Computer crime is a growing problem nationwide. The Computer Security Institute together with the Federal Bureau of Investigation (FBI) recently conducted a survey of 520 security practitioners in US corporations, government agencies, financial institutions, and universities. Results showed that 64 percent of the respondents reported computer security breaches within the last 12 months. And although 72 percent acknowledged suffering financial losses from these security breaches, only 42 percent were able to quantify their losses — estimating them to be more than $136.8 million.
Larry says he "had the notion" of the device for three years, calling it the "digital isolation and incompatibility" project. Digital was for the digital world, and isolation and incompatibility are important concepts in stronglinks, which are mechanical locks used as safety devices in weapons.
He turned to Electromechanical Engineering Dept. 2643, headed by David, to do the design because of that group’s expertise in stronglinks as well as its ability to design using the new MEMS technology.
"It took about three months to go from concept to the final design," says Frank, device designer. "Based on a code storage scheme used successfully in existing weapon surety subsystems, we were able to design a very simple device — and it’s the simplicity of the device that makes it easy to analyze from a vulnerability standpoint."
The Sandia Microelectronics Development Laboratory (MDL) used Frank’s design to build a working device, which consists of a series of six code wheels, each less than 300 microns in diameter, driven by electrostatic comb drives that turn electrical impulses into mechanical motion. The "lock owner" sets a lock combination to any value from one to one million. The entire device is about 9.4 millimeters by 4.7 millimeters, about the size of a button on a dress shirt.
The Recodable Locking Device consists of two sides — the user side and the secure side. To unlock the device, a user must enter a code that identically matches the code stored mechanically in the six code wheels. If the user makes even one wrong entry — and close doesn’t count — the device mechanically locks up and does not allow any further tries until the owner resets it from the secure side.
The six gears and the comb drives would be put on a small chip that could be incorporated into any computer, computer network, or security system. Because it is built using integrated circuit fabricating techniques, hundreds can be constructed on a single six-inch silicon wafer. The end result is that the device will be inexpensive to produce.
David says Sandia is the "only place on the planet" where development of such a mechanism could have occurred.
"That’s due to the unique multilevel polysilicon fabrication process developed by Dept. 1725 and our heritage of designing mechanical locking devices," he says.
Besides being a deterrent to hackers, the device has other security applications, Frank says. For example, controlled information could be made available only in a window of opportunity. The information owner could tell the party needing the data that he or she has five minutes to enter in a specific code and gain access. Then, after five minutes, the code would be reset and access would be denied.
A variety of potential safety applications are also associated with the Recodable Locking Device.

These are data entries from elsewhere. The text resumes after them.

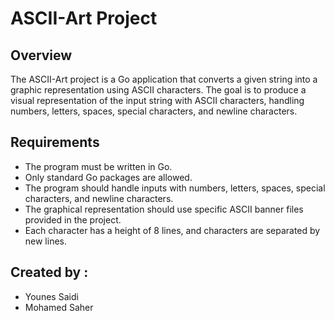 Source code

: # ASCII-Art Project

## Overview

The ASCII-Art project is a Go application that converts a given string into a graphic representation using ASCII characters. The goal is to produce a visual representation of the input string with ASCII characters, handling numbers, letters, spaces, special characters, and newline characters.

## Requirements

- The program must be written in Go.
- Only standard Go packages are allowed.
- The program should handle inputs with numbers, letters, spaces, special characters, and newline characters.
- The graphical representation should use specific ASCII banner files provided in the project.
- Each character has a height of 8 lines, and characters are separated by new lines.

## Created by :

- Younes Saidi 
- Mohamed Saher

The mechanism can confirm that a critical system is operating as expected. And if it detects a problem, it will not permit execution of a function. In this safety capacity, the device could be used, for example, to ensure that a radiation therapy machine delivers the correct dosage of radiation or as a control mechanism in deregulated commercial power generation.
"This device has a powerful potential — one that is readily understood by everyone," Larry says. "I’ve even been told by DoD personnel that this is the first real technical advancement in information security that they’ve seen in a long time."